**WORK TO BE COMPLETED**.
In the data below, find every line with the string "return" and pull it out.

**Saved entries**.
_____

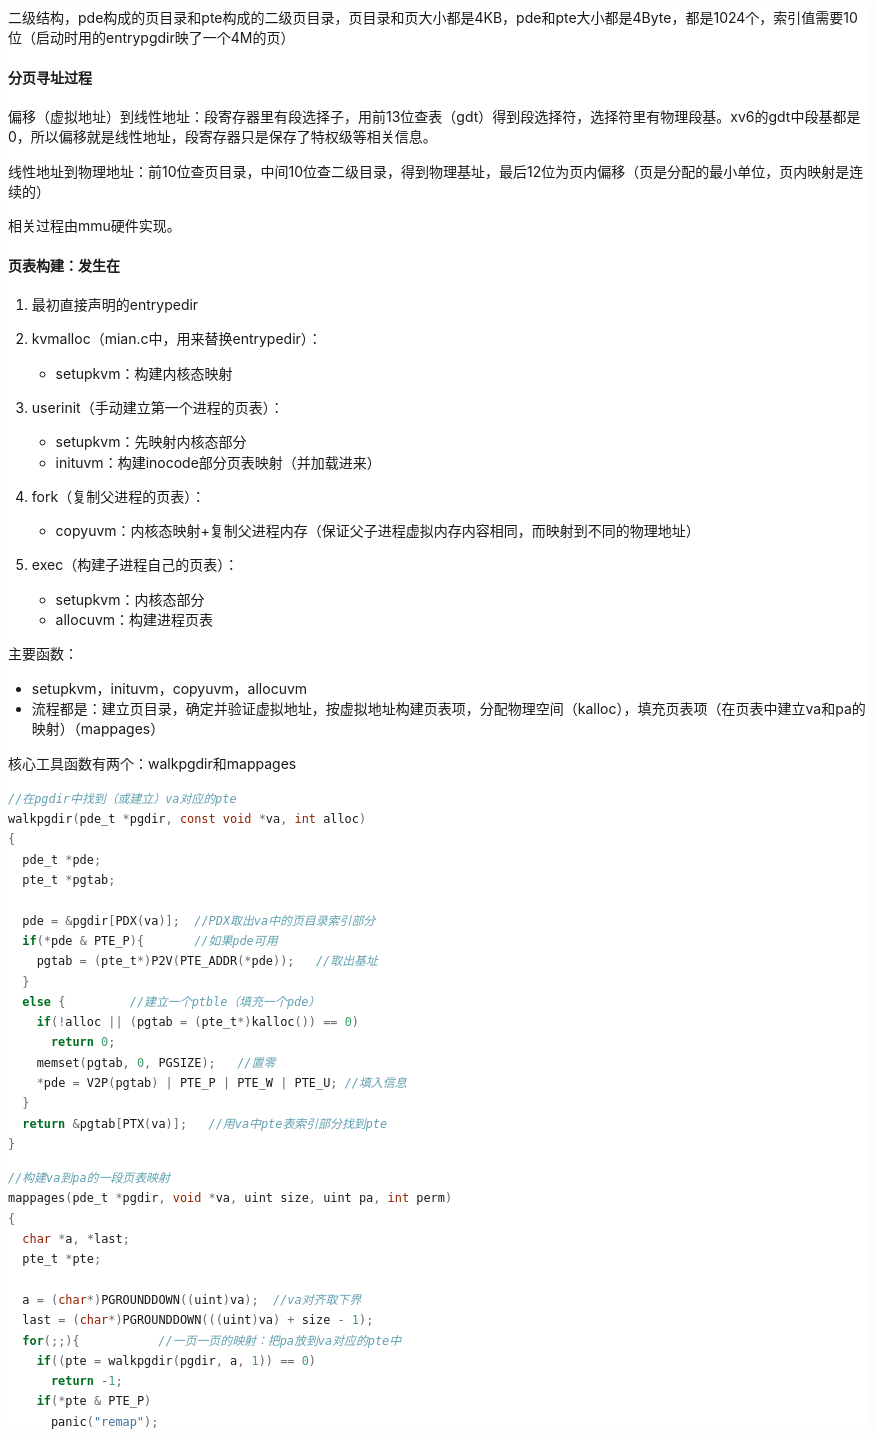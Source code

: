二级结构，pde构成的页目录和pte构成的二级页目录，页目录和页大小都是4KB，pde和pte大小都是4Byte，都是1024个，索引值需要10位（启动时用的entrypgdir映了一个4M的页）

#### 分页寻址过程

偏移（虚拟地址）到线性地址：段寄存器里有段选择子，用前13位查表（gdt）得到段选择符，选择符里有物理段基。xv6的gdt中段基都是0，所以偏移就是线性地址，段寄存器只是保存了特权级等相关信息。

线性地址到物理地址：前10位查页目录，中间10位查二级目录，得到物理基址，最后12位为页内偏移（页是分配的最小单位，页内映射是连续的）

相关过程由mmu硬件实现。

#### 页表构建：发生在

1. 最初直接声明的entrypedir

2. kvmalloc（mian.c中，用来替换entrypedir）：
   - setupkvm：构建内核态映射

3. userinit（手动建立第一个进程的页表）：
   - setupkvm：先映射内核态部分
   - inituvm：构建inocode部分页表映射（并加载进来）

4. fork（复制父进程的页表）：
   - copyuvm：内核态映射+复制父进程内存（保证父子进程虚拟内存内容相同，而映射到不同的物理地址）

5. exec（构建子进程自己的页表）：
   - setupkvm：内核态部分
   - allocuvm：构建进程页表

主要函数：

- setupkvm，inituvm，copyuvm，allocuvm
- 流程都是：建立页目录，确定并验证虚拟地址，按虚拟地址构建页表项，分配物理空间（kalloc），填充页表项（在页表中建立va和pa的映射）（mappages）

核心工具函数有两个：walkpgdir和mappages

```c
//在pgdir中找到（或建立）va对应的pte
walkpgdir(pde_t *pgdir, const void *va, int alloc)
{
  pde_t *pde;
  pte_t *pgtab;

  pde = &pgdir[PDX(va)];  //PDX取出va中的页目录索引部分
  if(*pde & PTE_P){       //如果pde可用
    pgtab = (pte_t*)P2V(PTE_ADDR(*pde));   //取出基址
  } 
  else {         //建立一个ptble（填充一个pde）
    if(!alloc || (pgtab = (pte_t*)kalloc()) == 0)
      return 0;
    memset(pgtab, 0, PGSIZE);   //置零
    *pde = V2P(pgtab) | PTE_P | PTE_W | PTE_U; //填入信息
  }
  return &pgtab[PTX(va)];   //用va中pte表索引部分找到pte
}
```

```c
//构建va到pa的一段页表映射
mappages(pde_t *pgdir, void *va, uint size, uint pa, int perm)
{
  char *a, *last;
  pte_t *pte;

  a = (char*)PGROUNDDOWN((uint)va);  //va对齐取下界
  last = (char*)PGROUNDDOWN(((uint)va) + size - 1);
  for(;;){           //一页一页的映射：把pa放到va对应的pte中
    if((pte = walkpgdir(pgdir, a, 1)) == 0) 
      return -1;
    if(*pte & PTE_P)
      panic("remap");
```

_____

**RESPONSE AREA**.
      return 0;
  return &pgtab[PTX(va)];   //用va中pte表索引部分找到pte
      return -1;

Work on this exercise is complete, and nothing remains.